On Saturday morning, the alarm went early, and it was entirely effort that got me out of bed. I tried not to think, just to let the body move and get going. The family partially roused themselves to give sleepy goodbyes, which was a good thing. (The Spouse and I had discussed the possible horrors he’d face in the morning from the children if I just vanished in the night.) They waved groggily out the window, still pyjamaed and wrapped in their quilts, and on their way back to bed.

I marched down to the station, shouldering my computer bag, crammed with a change of clothes, a spare pair of shoes, a flask of coffee, and some work to get done on the train. The train left from the nonsensically-named platform 0 just after 7 a.m., north past the waking streets and into the brightening countryside beyond.  The light was poetic on the hills, and each town we passed through looked perfect that morning. I did manage to get a bit of work done, but perhaps the real work wasn’t typing away at this keyboard, but breathing in the space between home and away.

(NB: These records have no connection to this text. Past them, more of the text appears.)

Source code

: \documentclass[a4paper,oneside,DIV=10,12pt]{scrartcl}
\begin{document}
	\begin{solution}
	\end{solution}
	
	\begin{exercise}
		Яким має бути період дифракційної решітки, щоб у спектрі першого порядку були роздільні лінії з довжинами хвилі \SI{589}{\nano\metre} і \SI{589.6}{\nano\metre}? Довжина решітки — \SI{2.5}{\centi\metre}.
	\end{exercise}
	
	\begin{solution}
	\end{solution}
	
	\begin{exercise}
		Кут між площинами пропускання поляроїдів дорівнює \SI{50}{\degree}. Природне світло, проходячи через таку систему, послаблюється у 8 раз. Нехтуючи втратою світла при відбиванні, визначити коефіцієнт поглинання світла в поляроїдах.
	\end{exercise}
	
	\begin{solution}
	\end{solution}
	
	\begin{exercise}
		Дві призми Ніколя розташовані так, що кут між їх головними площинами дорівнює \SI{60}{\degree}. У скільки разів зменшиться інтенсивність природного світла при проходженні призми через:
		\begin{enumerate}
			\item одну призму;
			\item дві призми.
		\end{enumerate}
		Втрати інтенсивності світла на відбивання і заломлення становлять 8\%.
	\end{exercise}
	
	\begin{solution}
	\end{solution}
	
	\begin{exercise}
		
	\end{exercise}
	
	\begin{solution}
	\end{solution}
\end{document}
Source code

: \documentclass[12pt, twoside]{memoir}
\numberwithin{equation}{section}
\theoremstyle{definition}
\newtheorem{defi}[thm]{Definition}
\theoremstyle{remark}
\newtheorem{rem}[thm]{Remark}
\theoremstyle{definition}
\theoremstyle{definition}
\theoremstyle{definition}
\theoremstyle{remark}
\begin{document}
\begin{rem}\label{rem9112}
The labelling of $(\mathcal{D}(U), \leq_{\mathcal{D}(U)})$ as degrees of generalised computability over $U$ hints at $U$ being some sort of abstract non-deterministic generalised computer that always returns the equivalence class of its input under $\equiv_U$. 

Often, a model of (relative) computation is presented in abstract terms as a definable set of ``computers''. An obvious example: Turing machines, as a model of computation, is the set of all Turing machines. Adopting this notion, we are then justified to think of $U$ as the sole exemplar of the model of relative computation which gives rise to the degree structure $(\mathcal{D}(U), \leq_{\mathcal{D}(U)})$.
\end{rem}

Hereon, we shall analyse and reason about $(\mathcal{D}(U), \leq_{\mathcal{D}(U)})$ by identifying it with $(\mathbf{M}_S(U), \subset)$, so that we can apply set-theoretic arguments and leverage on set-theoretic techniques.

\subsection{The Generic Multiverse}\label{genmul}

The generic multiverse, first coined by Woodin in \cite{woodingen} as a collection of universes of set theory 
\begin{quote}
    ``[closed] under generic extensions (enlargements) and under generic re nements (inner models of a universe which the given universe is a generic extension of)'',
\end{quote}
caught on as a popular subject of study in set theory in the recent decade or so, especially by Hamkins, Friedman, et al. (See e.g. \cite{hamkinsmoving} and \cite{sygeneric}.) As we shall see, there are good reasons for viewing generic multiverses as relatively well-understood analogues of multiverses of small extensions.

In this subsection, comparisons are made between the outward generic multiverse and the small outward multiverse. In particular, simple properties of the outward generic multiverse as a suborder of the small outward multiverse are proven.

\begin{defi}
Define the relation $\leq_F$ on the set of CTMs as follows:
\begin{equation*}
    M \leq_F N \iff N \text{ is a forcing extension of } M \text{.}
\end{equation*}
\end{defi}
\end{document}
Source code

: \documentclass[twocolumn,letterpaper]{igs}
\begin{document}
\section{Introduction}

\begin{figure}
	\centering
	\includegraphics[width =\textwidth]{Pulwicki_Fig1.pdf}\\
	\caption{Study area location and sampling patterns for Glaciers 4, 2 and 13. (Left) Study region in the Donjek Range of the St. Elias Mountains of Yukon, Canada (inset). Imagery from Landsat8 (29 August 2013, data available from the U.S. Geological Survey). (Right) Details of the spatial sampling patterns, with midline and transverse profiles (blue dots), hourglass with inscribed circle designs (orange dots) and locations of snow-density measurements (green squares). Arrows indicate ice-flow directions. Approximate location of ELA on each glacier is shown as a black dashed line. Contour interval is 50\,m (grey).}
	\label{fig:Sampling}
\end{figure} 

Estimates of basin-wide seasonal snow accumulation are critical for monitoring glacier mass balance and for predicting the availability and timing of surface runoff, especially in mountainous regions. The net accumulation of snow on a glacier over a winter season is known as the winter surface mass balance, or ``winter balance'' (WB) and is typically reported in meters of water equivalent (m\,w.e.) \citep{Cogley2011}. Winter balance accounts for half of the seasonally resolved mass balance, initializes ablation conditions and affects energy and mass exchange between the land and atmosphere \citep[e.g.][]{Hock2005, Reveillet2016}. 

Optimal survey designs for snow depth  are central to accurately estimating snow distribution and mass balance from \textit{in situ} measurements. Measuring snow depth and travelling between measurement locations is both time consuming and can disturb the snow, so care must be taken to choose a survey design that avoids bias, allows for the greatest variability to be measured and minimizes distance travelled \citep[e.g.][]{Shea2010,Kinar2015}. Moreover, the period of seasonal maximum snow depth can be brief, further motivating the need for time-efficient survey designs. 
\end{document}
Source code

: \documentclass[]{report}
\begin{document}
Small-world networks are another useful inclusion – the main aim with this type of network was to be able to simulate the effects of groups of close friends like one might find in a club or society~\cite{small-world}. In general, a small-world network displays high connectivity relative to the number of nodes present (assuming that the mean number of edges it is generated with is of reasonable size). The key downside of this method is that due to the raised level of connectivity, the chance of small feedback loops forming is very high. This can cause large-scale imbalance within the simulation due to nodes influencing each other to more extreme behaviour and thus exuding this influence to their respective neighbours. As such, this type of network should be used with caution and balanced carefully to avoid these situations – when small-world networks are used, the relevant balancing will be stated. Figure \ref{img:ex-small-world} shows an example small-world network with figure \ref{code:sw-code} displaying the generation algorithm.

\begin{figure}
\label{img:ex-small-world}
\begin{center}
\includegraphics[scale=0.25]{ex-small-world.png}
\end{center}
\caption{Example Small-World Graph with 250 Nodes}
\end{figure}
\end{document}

By the time I got to Sheffield, I was ready for walking. Or mainly ready. E. saw that I could stand a wee bit more fortification in the form of homemade fruitcake (fantastic) and tea (crucial), as she made up some sandwiches for our later al fresco lunch.  Then, back in the car and away we went, off to the hills and beyond. We walked all day, through all kinds of terrain–marching up hillside tracks, scrambling up a rocky river (rather like reverse rapids, I thought, without the canoe), across a high, wet and peaty expanse where we got thoroughly muddy and proud of our (read: her) navigational skills, over a strange stony stretch with endless views in all directions, down hills and hills again into a green English (and I drove my English friend mad by using that as an adjective–but it was so … English!) valley, following the sheep down and down the road until we got to the pub at the end. Where, of course, we continued the now-years’ long conversation about life and God, love and changes, church and work, longing and where the green grass grows longest.  It is good to have solid friends.

I’ve read of ministers who make a point of taking time away each year, a weekend or maybe a week, with a colleague from their seminary days. This kind of mini-sabbatical can be a time of reading and reflecting, sharing and talking and just blathering, too, I imagine. Professional development at its most vital. Maybe ex-camp counsellors like us need to take time to head for the hills together. Wilderness is necessary as a place to stretch, a place where you can see a long way.  And old friends are like that, too. They remind you of who you were and who you are. They listen when you talk about everything and nothing. And they make you listen, too.

So, thanks for all the walking, E. It was wonderful and necessary, wasn’t it? As the poet Simon Armitage wrote, you never come back from a walk feeling worse.

And thanks, too, my Spouse, for making that break possible, and Beangirl and Blue, for being good while I was away.

Because mothers need sabbaticals, too.